- Church: Church of England
- Diocese: Diocese of Carlisle
- In office: 2025 to present
- Predecessor: Rt Revd James Newcombe

Orders
- Ordination: 2005 (deacon) 2006 (priest)
- Consecration: 15 July 2022

Personal details
- Born: Robert James Saner-Haigh 1973 (age 52–53)
- Denomination: Anglicanism
- Education: University of Birmingham (BA, MPhil); Wycliffe Hall, Oxford (BA);

= Rob Saner-Haigh =

British Anglican bishop

Robert James Saner-Haigh (born 1973) is a British Anglican bishop. He is currently the Bishop of Carlisle, having previously been the Bishop of Penrith — the sole suffragan bishop of the Diocese of Carlisle — from 2022 to 2025. Before this he was a residentiary canon of Newcastle Cathedral and Director of Mission and Ministry for the Diocese of Newcastle since 2020.

==Early life and education==
He was educated at Birmingham University, graduating with a BA in Ancient History and Archaeology in 1994 and an MPhil in Archaeology in 1998, followed by training for ministry at Wycliffe Hall, Oxford, receiving a BA in 2004, upgraded to an MA in 2008.

==Ordained ministry==
He was ordained deacon in 2005, and priest in 2006. He was curate of Appleby-in-Westmorland in the Diocese of Carlisle from 2005 to 2007, then from 2007 to 2010 held the joint post of bishop's domestic chaplain, and curate of Dalston with Cumdivock, in the same diocese.
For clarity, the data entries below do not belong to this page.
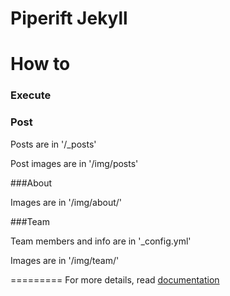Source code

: Piperift Jekyll
====================

# How to

### Execute

### Post

Posts are in '/_posts'

Post images are in '/img/posts'

###About

Images are in '/img/about/'

###Team

Team members and info are in '_config.yml'

Images are in '/img/team/'

=========
For more details, read [documentation](http://jekyllrb.com/)

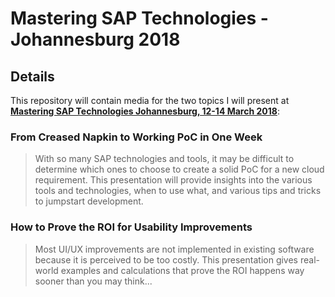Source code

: # Mastering SAP Technologies - Johannesburg 2018

## Details

This repository will contain media for the two topics I will present at **[Mastering SAP Technologies Johannesburg, 12-14 March 2018](http://www.masteringsapconference.com/tech/sa/)**:

### From Creased Napkin to Working PoC in One Week

> With so many SAP technologies and tools, it may be difficult to determine which ones to choose to create a solid PoC for a new cloud requirement. This presentation will provide insights into the various tools and technologies, when to use what, and various tips and tricks to jumpstart development.

### How to Prove the ROI for Usability Improvements

> Most UI/UX improvements are not implemented in existing software because it is perceived to be too costly. This presentation gives real-world examples and calculations that prove the ROI happens way sooner than you may think...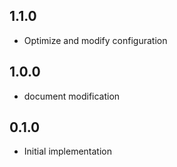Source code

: ## 1.1.0

* Optimize and modify configuration

## 1.0.0

* document modification
## 0.1.0

* Initial implementation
From 2008 to 2010, he was also director of ordinands for the diocese.

In 2010, he was appointed priest in charge of Kendal Parish Church, and held that position until 2020 when he became a residentiary canon of Newcastle Cathedral and Director of Mission and Ministry for the Diocese of Newcastle.

On 27 May 2022, it was announced that he was to become Bishop of Penrith in the Diocese of Carlisle. He was consecrated as a bishop by Stephen Cottrell, Archbishop of York, on 15 July 2022 during a service in York Minster. Following the retirement of James Newcome as Bishop of Carlisle in August 2023, Saner-Haigh was acting diocesan bishop of the Diocese of Carlisle.

On 9 May 2025, it was announced that he would become the Bishop of Carlisle.His election was confirmed on the 1 September 2025 and he was installed at Carlisle Cathedral on 29 November 2025.

===Views===
He holds a "traditional view of Holy Matrimony" (i.e. one man and one woman).